Berdasarkan informasi resmi dari Direktorat Jenderal Bimbingan Masyarakat Islam (Ditjen Bimas Islam), rangkaian kegiatan berlangsung di Hotel Borobudur Jakarta dengan tahapan sebagai berikut:

Pukul 16.30 WIB – Seminar Posisi Hilal

Kegiatan diawali dengan seminar pemaparan data astronomi mengenai posisi bulan. Para ahli falak dan astronom mempresentasikan hasil perhitungan (hisab) terkait ketinggian hilal, elongasi, serta potensi visibilitas di berbagai wilayah Indonesia. Seminar ini disiarkan langsung melalui kanal YouTube dan media sosial Bimas Islam agar publik dapat memahami dasar ilmiah penetapan awal bulan.

Pukul 18.30 WIB – Sidang Isbat Tertutup

Setelah Maghrib, sidang isbat digelar secara tertutup. Forum ini mempertemukan ulama, perwakilan ormas Islam, pakar astronomi, hingga instansi terkait seperti BMKG, BRIN, dan MUI. Dalam sidang tersebut, data hisab dikaji bersama laporan rukyat (pengamatan hilal) dari berbagai titik di Indonesia.

Pukul 19.05 WIB – Konferensi Pers

Keputusan sidang kemudian diumumkan oleh Menteri Agama melalui konferensi pers yang disiarkan secara langsung. Pengumuman inilah yang menjadi dasar resmi pemerintah dalam menetapkan awal puasa Ramadhan 2026.

Baca juga: Sidang Isbat 17 Februari 2026, Ini Dasar Hukum Penetapan Awal Ramadhan 1447 H

Mengapa Sidang Isbat Penting?

Tradisi sidang isbat telah berlangsung sejak dekade 1950-an. Pemerintah secara rutin menetapkan awal Ramadhan, Syawal, dan Zulhijjah melalui mekanisme ini.

Landasan keagamaannya diperkuat oleh Fatwa MUI Nomor 2 Tahun 2004 yang menegaskan bahwa penetapan awal bulan Hijriah dilakukan oleh Menteri Agama berdasarkan metode hisab dan rukyat serta berlaku secara nasional.

Dalam buku Ilmu Falak karya Susiknan Azhari dijelaskan bahwa kombinasi hisab dan rukyat merupakan pendekatan moderat yang berusaha menjembatani perbedaan metode di kalangan umat Islam.

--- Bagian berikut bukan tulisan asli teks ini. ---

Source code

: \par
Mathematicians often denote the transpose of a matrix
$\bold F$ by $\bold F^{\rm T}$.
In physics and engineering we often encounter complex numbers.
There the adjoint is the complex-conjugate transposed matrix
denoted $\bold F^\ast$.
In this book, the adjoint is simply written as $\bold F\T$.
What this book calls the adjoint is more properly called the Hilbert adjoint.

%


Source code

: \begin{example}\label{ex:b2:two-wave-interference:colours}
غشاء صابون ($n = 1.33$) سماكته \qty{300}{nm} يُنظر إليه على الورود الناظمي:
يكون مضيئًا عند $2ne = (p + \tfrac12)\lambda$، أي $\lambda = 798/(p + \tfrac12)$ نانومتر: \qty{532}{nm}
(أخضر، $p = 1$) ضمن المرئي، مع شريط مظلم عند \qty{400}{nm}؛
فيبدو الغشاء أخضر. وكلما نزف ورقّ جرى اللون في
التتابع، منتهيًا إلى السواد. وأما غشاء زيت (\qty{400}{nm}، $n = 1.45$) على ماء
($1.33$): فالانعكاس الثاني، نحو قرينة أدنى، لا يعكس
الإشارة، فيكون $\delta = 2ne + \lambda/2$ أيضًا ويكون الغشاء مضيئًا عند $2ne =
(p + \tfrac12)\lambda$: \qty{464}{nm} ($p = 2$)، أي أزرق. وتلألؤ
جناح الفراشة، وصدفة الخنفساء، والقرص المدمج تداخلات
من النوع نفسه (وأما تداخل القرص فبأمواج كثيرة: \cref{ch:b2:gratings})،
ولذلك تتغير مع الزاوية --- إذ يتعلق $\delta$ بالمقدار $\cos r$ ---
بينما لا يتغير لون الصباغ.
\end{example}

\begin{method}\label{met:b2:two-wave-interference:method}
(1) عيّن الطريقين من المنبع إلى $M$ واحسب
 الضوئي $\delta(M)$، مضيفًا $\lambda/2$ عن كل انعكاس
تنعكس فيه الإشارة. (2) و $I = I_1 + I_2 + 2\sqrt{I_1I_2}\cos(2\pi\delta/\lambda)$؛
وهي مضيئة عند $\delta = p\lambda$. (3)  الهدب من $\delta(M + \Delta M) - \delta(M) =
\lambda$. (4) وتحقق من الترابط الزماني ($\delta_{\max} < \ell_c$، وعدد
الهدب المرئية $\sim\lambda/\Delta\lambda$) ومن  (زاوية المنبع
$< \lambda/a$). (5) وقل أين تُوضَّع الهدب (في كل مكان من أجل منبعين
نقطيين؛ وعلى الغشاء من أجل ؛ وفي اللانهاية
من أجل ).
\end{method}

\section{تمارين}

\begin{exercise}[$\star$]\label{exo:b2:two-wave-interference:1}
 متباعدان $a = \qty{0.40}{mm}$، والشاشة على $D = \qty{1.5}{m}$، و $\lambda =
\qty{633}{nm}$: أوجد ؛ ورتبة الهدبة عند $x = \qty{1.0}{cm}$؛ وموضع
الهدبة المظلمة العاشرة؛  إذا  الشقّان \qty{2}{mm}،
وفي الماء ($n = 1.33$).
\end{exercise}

Hisab memberikan kepastian ilmiah, sementara rukyat menjadi implementasi tekstual dari hadis Nabi tentang melihat hilal.

Secara normatif, dasar rukyat merujuk pada sabda Rasulullah SAW:

Shumu li ru’yatihi wa afthiru li ru’yatihi.

Artinya: “Berpuasalah kalian karena melihat hilal dan berbukalah karena melihatnya.” (HR. Bukhari dan Muslim).

Karena Indonesia memiliki beragam ormas dengan pendekatan berbeda, sidang isbat menjadi forum musyawarah nasional.

Pemerintah dalam hal ini berperan sebagai fasilitator yang menetapkan hasil kesepakatan bersama agar memiliki kekuatan hukum dan administratif.

Dalil Alquran tentang Kewajiban Puasa

Kewajiban puasa Ramadhan ditegaskan dalam Alquran Surah Al-Baqarah ayat 183:

Yaa ayyuhalladziina aamanuu kutiba ‘alaikumush-shiyaamu kamaa kutiba ‘alalladziina min qablikum la’allakum tattaquun.

Artinya: “Wahai orang-orang yang beriman, diwajibkan atas kamu berpuasa sebagaimana diwajibkan atas orang-orang sebelum kamu agar kamu bertakwa.”

Ayat ini menegaskan bahwa tujuan utama Ramadhan bukan sekadar menahan lapar, melainkan membentuk ketakwaan.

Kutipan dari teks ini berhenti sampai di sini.